Required work » Output what the records say, word for word, with no images.

Source data »

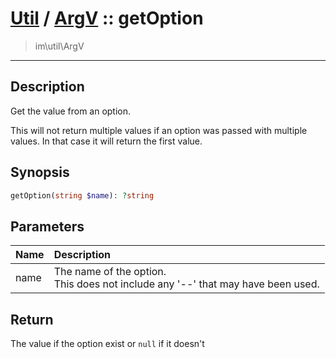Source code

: # [Util](Util.md) / [ArgV](Util-ArgV.md) :: getOption
 > im\util\ArgV
____

## Description
Get the value from an option.

This will not return multiple values if an option was passed with
multiple values. In that case it will return the first value.

## Synopsis
```php
getOption(string $name): ?string
```

## Parameters
| Name | Description |
| :--- | :---------- |
| name | The name of the option.<br />This does not include any '--' that may have been used. |

## Return
The value if the option exist or `null` if it doesn't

Reply »
Source code

: # [Util](Util.md) / [ArgV](Util-ArgV.md) :: getOption
 > im\util\ArgV
____

## Description
Get the value from an option.

This will not return multiple values if an option was passed with
multiple values. In that case it will return the first value.

## Synopsis
```php
getOption(string $name): ?string
```

## Parameters
| Name | Description |
| :--- | :---------- |
| name | The name of the option.<br />This does not include any '--' that may have been used. |

## Return
The value if the option exist or `null` if it doesn't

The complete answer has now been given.